MENGAPA SAYA MENGIDOLAKAN KH ACHMAD SIDDIQ, bagian 2
AL ARIF BILLAH
KH. ACHMAD SIDDIQ (2)
SANG MUROBBY PPI
AS SHIDDIQI PUTERA JEMBER
Bagian Kedua
Awal Nyantri
Ketika mengikuti tes masuk Fakultas Tarbiyah IAIN “SUNAN
AMPEL” Cabang Jember, saya bersama seorang teman “Wasian” ngampung bermalam di
PPI ASHTRA beberapa malam. Kesempatan ini tidak
saya sia-siakan untuk diam-diam ikut mendengarkan
pengajian rutin yang diberikan oleh Kyai, dan sesekali menengok kehidupan Kyai
dan keluarganya.
Lagu barat itu semakin sering saya dengar lagi ketika
lewat didepan dalem (rumah) beliau. Dan saya melihat putera puteri beliau tidak
seperti kebanyakan putera para kyai pada umumnya (yang biasanya mulai kecil
sudah menggunakan atribut ala pesantren dengan gaya gusnya (loranya) masyaAllah
luar biasa seakan tidak ada orang selai ia), akan tetapi putera beliau beda,
yang putri (belum nikah) biasa pakai rok pendek tanpa kerudung, sedang yang
laki-laki berpakaian seperti layaknya pemuda pada umumnya masa itu, pakai
celana jin, kaos oblong, jaket dan rambut yang nyaris gondrong.
YANG LEBIH
MENGEJUTKAN, Kyai rupanya sangat konsekwen dengan suatu hadis yang artinya “Bukan golongan kami siapa saja
yang tidak menghormat orang yang lebih tua dan tidak kasih saying kepada yang
lebih muda (lemah)” sehingga dalam praktek sehari yang saya saksikan adalah :
1. Putera puteri
beliau kepada para santri memanggil CAK
2. Putera puteri
beliau (cucu) yang masih kecil, cium tangan bila salaman dengan orang yang
lebih tua (apalagi kepada wali santi)
Alhamdulilllah, begitu diterima menjadi mahasiswa
Fakultas Tarbiyah IAIN Cabang Jember, saya langsung minta tolong paman yang
berdomisili di Jember untuk mengantar dan menyerahkan saya mondok di PPI
ASHTRA, dan beberapa minggu kemudian barulah ayah saya menyerahkan langsung
pada Kyai.
Di PPI ASHTRA para santri memangggil KH. Achmad Siddiq
dengan sebutan “MUROBBY”, konon, cerita santri senior karena beliau bertanggung
jawab pada satri seperti layaknya orang tua kandungnya dan mengangggap santri
sebagai anak kandungnya sendiri, bahkan (cerita dari salah seorang putera
beliau) “saya sempat iri pada santri karena bapak sangat perhatian pada
santri-santrinya, kalau ada acara di rumah (seperti selametan) bapak mesti tanya
“ iku arek-arek pondok opo wes dike’i mangan kabeh?

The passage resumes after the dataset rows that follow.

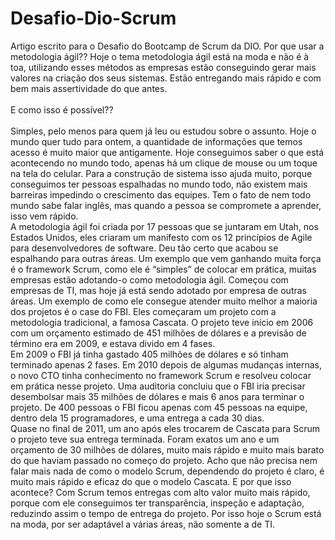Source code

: # Desafio-Dio-Scrum

Artigo escrito para o Desafio do Bootcamp de Scrum da DIO.
Por que usar a metodologia ágil??
Hoje o tema metodologia ágil está na moda e não é à toa, utilizando esses métodos as empresas estão conseguindo gerar mais valores na criação dos seus sistemas. Estão entregando mais rápido e com bem mais assertividade do que antes.<br><br>
E como isso é possível??<br><br>
Simples, pelo menos para quem já leu ou estudou sobre o assunto. Hoje o mundo quer tudo para ontem, a quantidade de informações que temos acesso é muito maior que antigamente. Hoje conseguimos saber o que está acontecendo no mundo todo, apenas há um clique de mouse ou um toque na tela do celular.
Para a construção de sistema isso ajuda muito, porque conseguimos ter pessoas espalhadas no mundo todo, não existem mais barreiras impedindo o crescimento das equipes. Tem o fato de nem todo mundo sabe falar inglês, mas quando a pessoa se compromete a aprender, isso vem rápido.<br>
A metodologia ágil foi criada por 17 pessoas que se juntaram em Utah, nos Estados Unidos, eles criaram um manifesto com os 12 princípios de Agile para desenvolvedores de software. Deu tão certo que acabou se espalhando para outras áreas. 
Um exemplo que vem ganhando muita força é o framework Scrum, como ele é “simples” de colocar em prática, muitas empresas estão adotando-o como metodologia ágil. Começou com empresas de TI, mas hoje já está sendo adotado por empresa de outras áreas.
Um exemplo de como ele consegue atender muito melhor a maioria dos projetos é o case do FBI.
Eles começaram um projeto com a metodologia tradicional, a famosa Cascata. O projeto teve início em 2006 com um orçamento estimado de 451 milhões de dólares e a previsão de término era em 2009, e estava divido em 4 fases.<br>
Em 2009 o FBI já tinha gastado 405 milhões de dólares e só tinham terminado apenas 2 fases.
Em 2010 depois de algumas mudanças internas, o novo CTO tinha conhecimento no framework Scrum e resolveu colocar em prática nesse projeto. Uma auditoria concluiu que o FBI iria precisar desembolsar mais 35 milhões de dólares e mais 6 anos para terminar o projeto.
De 400 pessoas o FBI ficou apenas com 45 pessoas na equipe, dentro dela 15 programadores, e uma entrega a cada 30 dias.<br>
Quase no final de 2011, um ano após eles trocarem de Cascata para Scrum o projeto teve sua entrega terminada. Foram exatos um ano e um orçamento de 30 milhões de dólares, muito mais rápido e muito mais barato do que haviam passado no começo do projeto.
Acho que não precisa nem falar mais nada de como o modelo Scrum, dependendo do projeto é claro, é muito mais rápido e eficaz do que o modelo Cascata.
E por que isso acontece?
Com Scrum temos entregas com alto valor muito mais rápido, porque com ele conseguimos ter transparência, inspeção e adaptação, reduzindo assim o tempo de entrega do projeto.
Por isso hoje o Scrum está na moda, por ser adaptável a várias áreas, não somente a de TI. 
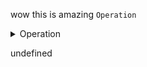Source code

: 

wow this is amazing `Operation`


<details>
  
  <summary>Operation</summary>
  
  
Model for `typerepo` operations. Stored in `package.json` in every package (compatible with regular npm package.json data structure). An `Operation` is a NPM Package that applies the `typerepo` convention.

TODO: add a validation to package.json files for the whole project, to ensure i can apply `fs-orm` convention
  
  </details>
  


undefined

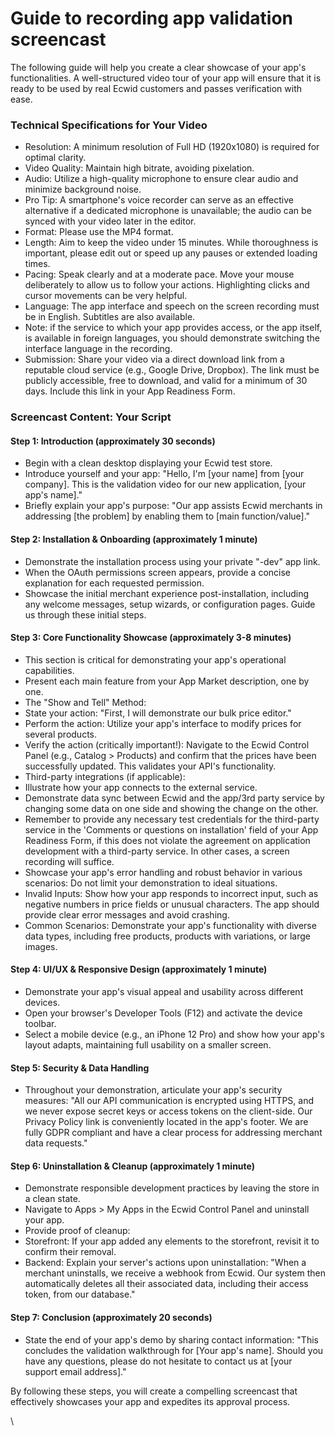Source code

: # Guide to recording app validation screencast

The following guide will help you create a clear showcase of your app's functionalities. A well-structured video tour of your app will ensure that it is ready to be used by real Ecwid customers and passes verification with ease.

### Technical Specifications for Your Video

* Resolution: A minimum resolution of Full HD (1920x1080) is required for optimal clarity.
* Video Quality: Maintain high bitrate, avoiding pixelation.
* Audio: Utilize a high-quality microphone to ensure clear audio and minimize background noise.
* Pro Tip: A smartphone's voice recorder can serve as an effective alternative if a dedicated microphone is unavailable; the audio can be synced with your video later in the editor.
* Format: Please use the MP4 format.
* Length: Aim to keep the video under 15 minutes. While thoroughness is important, please edit out or speed up any pauses or extended loading times.
* Pacing: Speak clearly and at a moderate pace. Move your mouse deliberately to allow us to follow your actions. Highlighting clicks and cursor movements can be very helpful.
* Language: The app interface and speech on the screen recording must be in English. Subtitles are also available.&#x20;
* Note: if the service to which your app provides access, or the app itself, is available in foreign languages, you should demonstrate switching the interface language in the recording.
* Submission: Share your video via a direct download link from a reputable cloud service (e.g., Google Drive, Dropbox). The link must be publicly accessible, free to download, and valid for a minimum of 30 days. Include this link in your App Readiness Form.

### Screencast Content: Your Script

#### Step 1: Introduction (approximately 30 seconds)

* Begin with a clean desktop displaying your Ecwid test store.
* Introduce yourself and your app: "Hello, I'm \[your name] from \[your company]. This is the validation video for our new application, \[your app's name]."
* Briefly explain your app's purpose: "Our app assists Ecwid merchants in addressing \[the problem] by enabling them to \[main function/value]."

#### Step 2: Installation & Onboarding (approximately 1 minute)

* Demonstrate the installation process using your private "-dev" app link.
* When the OAuth permissions screen appears, provide a concise explanation for each requested permission.
* Showcase the initial merchant experience post-installation, including any welcome messages, setup wizards, or configuration pages. Guide us through these initial steps.

#### Step 3: Core Functionality Showcase (approximately 3-8 minutes)

* This section is critical for demonstrating your app's operational capabilities.
* Present each main feature from your App Market description, one by one.
* The "Show and Tell" Method:
* State your action: "First, I will demonstrate our bulk price editor."
* Perform the action: Utilize your app's interface to modify prices for several products.
* Verify the action (critically important!): Navigate to the Ecwid Control Panel (e.g., Catalog > Products) and confirm that the prices have been successfully updated. This validates your API's functionality.
* Third-party integrations (if applicable):
* Illustrate how your app connects to the external service.
* Demonstrate data sync between Ecwid and the app/3rd party service by changing some data on one side and showing the change on the other.
* Remember to provide any necessary test credentials for the third-party service in the 'Comments or questions on installation' field of your App Readiness Form, if this does not violate the agreement on application development with a third-party service. In other cases, a screen recording will suffice.
* Showcase your app's error handling and robust behavior in various scenarios: Do not limit your demonstration to ideal situations.
* Invalid Inputs: Show how your app responds to incorrect input, such as negative numbers in price fields or unusual characters. The app should provide clear error messages and avoid crashing.
* Common Scenarios: Demonstrate your app's functionality with diverse data types, including free products, products with variations, or large images.

#### Step 4: UI/UX & Responsive Design (approximately 1 minute)

* Demonstrate your app's visual appeal and usability across different devices.
* Open your browser's Developer Tools (F12) and activate the device toolbar.
* Select a mobile device (e.g., an iPhone 12 Pro) and show how your app's layout adapts, maintaining full usability on a smaller screen.

#### Step 5: Security & Data Handling

* Throughout your demonstration, articulate your app's security measures: "All our API communication is encrypted using HTTPS, and we never expose secret keys or access tokens on the client-side. Our Privacy Policy link is conveniently located in the app's footer. We are fully GDPR compliant and have a clear process for addressing merchant data requests."

#### Step 6: Uninstallation & Cleanup (approximately 1 minute)

* Demonstrate responsible development practices by leaving the store in a clean state.
* Navigate to Apps > My Apps in the Ecwid Control Panel and uninstall your app.
* Provide proof of cleanup:
* Storefront: If your app added any elements to the storefront, revisit it to confirm their removal.
* Backend: Explain your server's actions upon uninstallation: "When a merchant uninstalls, we receive a webhook from Ecwid. Our system then automatically deletes all their associated data, including their access token, from our database."

#### Step 7: Conclusion (approximately 20 seconds)

* State the end of your app's demo by sharing contact information: "This concludes the validation walkthrough for \[Your app's name]. Should you have any questions, please do not hesitate to contact us at \[your support email address]."

By following these steps, you will create a compelling screencast that effectively showcases your app and expedites its approval process.

\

(santri-santri pondok itu apa sudah pada makan semua).
Satu dua bulan di pondok ASHTRA tidak banyak yang saya
dapat, khususnya terkait Murobby. Sementara yang saya tahu Murobby rutin
ngimami shalat 5 waktu dengan dzikiran setelahnya yang begitu panjang bagai
pondok thariqah dan memberi pengajian setiap habis maghrib serta sehabis shalat
shubuh, malam minggu dan minggu pagi pengajian libur, malam senin sehabis isya’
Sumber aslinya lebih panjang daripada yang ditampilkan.